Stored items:
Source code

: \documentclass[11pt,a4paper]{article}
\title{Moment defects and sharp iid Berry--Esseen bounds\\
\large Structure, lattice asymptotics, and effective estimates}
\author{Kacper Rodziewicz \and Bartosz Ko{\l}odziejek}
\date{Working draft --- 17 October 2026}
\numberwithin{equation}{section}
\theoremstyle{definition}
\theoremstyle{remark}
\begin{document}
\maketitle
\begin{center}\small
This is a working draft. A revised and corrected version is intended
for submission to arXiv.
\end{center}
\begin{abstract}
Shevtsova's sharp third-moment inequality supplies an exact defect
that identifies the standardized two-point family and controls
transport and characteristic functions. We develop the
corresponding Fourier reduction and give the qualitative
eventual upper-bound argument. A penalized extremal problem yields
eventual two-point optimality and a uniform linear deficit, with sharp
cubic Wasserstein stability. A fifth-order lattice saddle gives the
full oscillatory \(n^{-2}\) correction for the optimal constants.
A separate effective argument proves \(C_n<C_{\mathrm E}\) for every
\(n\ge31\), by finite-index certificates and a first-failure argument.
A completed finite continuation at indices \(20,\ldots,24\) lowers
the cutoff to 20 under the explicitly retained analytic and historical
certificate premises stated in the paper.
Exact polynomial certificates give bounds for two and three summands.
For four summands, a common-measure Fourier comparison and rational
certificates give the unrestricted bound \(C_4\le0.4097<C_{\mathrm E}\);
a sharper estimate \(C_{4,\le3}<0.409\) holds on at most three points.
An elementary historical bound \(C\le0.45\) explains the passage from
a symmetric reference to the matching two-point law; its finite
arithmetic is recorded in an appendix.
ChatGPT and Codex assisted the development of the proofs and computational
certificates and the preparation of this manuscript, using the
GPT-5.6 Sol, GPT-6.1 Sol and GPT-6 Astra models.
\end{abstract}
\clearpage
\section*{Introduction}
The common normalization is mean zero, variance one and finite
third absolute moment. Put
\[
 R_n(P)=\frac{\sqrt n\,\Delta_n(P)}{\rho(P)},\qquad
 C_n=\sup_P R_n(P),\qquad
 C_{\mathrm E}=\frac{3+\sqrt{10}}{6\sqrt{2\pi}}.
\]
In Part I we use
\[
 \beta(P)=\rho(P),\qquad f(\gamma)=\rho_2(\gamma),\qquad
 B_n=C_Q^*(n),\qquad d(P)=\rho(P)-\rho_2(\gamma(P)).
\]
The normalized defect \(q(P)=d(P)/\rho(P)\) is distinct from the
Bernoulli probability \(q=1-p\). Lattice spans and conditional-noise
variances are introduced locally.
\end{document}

==

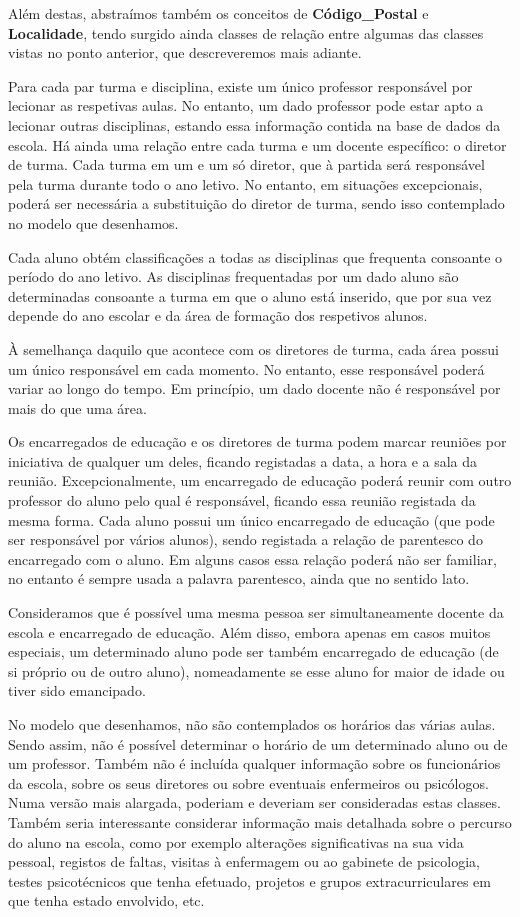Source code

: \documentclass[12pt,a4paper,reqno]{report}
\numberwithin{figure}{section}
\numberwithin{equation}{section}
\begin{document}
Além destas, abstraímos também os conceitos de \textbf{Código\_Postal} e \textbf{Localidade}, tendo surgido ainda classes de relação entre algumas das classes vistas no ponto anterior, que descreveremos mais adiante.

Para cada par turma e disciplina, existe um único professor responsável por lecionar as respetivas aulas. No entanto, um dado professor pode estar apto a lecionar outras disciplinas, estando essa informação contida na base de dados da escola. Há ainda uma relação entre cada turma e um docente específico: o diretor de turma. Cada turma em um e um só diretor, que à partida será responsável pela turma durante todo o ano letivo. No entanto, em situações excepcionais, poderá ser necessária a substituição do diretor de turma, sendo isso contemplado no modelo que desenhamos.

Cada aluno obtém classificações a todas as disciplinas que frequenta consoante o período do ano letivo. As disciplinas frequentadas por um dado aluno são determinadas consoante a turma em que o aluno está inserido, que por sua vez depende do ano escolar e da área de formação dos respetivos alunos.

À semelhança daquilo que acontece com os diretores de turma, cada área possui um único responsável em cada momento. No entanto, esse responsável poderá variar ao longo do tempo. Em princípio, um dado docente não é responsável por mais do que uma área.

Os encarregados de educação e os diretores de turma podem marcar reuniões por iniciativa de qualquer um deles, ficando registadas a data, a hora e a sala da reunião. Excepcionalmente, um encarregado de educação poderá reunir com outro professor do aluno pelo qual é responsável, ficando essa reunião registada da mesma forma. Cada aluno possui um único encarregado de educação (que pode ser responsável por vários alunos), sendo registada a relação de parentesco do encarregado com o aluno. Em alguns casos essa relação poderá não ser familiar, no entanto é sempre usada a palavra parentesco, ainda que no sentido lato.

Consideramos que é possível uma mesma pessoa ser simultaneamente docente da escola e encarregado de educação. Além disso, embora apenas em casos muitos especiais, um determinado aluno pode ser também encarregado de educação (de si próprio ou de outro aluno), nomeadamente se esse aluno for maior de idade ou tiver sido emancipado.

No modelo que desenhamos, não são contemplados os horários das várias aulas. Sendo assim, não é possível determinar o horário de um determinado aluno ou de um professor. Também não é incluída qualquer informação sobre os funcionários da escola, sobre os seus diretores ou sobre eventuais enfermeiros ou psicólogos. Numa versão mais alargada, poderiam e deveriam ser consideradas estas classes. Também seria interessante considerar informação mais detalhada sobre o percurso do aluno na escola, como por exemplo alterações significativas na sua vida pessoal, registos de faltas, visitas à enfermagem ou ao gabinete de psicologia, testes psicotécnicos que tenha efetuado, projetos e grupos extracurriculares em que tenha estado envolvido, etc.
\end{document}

==

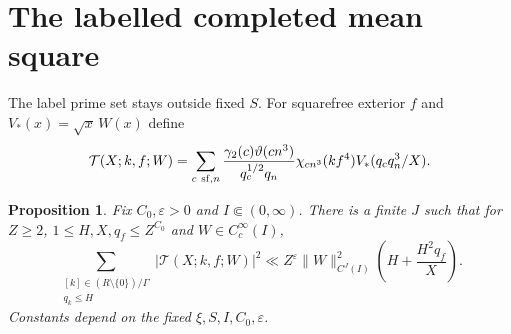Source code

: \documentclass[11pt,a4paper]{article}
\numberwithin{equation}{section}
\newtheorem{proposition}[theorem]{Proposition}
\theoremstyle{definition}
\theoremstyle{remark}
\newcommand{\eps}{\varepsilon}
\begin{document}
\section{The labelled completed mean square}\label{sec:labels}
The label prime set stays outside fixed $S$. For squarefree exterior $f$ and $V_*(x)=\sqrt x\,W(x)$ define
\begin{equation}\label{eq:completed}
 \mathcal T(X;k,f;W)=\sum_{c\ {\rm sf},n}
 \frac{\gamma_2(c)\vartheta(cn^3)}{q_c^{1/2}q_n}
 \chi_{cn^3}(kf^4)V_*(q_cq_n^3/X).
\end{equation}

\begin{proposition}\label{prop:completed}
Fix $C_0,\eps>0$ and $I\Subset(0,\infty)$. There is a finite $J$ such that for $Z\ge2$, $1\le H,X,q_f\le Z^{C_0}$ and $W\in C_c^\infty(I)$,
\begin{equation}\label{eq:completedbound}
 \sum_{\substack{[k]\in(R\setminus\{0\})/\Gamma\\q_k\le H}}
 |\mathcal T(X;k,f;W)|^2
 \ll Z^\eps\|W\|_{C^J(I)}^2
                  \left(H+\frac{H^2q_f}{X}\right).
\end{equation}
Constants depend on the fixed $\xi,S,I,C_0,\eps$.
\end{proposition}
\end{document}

Activity: Above are the records; from them, give again exactly the lines from the one containing "Para cada par" through the one containing "Cada aluno obtém", both included.

Response:
Para cada par turma e disciplina, existe um único professor responsável por lecionar as respetivas aulas. No entanto, um dado professor pode estar apto a lecionar outras disciplinas, estando essa informação contida na base de dados da escola. Há ainda uma relação entre cada turma e um docente específico: o diretor de turma. Cada turma em um e um só diretor, que à partida será responsável pela turma durante todo o ano letivo. No entanto, em situações excepcionais, poderá ser necessária a substituição do diretor de turma, sendo isso contemplado no modelo que desenhamos.

Cada aluno obtém classificações a todas as disciplinas que frequenta consoante o período do ano letivo. As disciplinas frequentadas por um dado aluno são determinadas consoante a turma em que o aluno está inserido, que por sua vez depende do ano escolar e da área de formação dos respetivos alunos.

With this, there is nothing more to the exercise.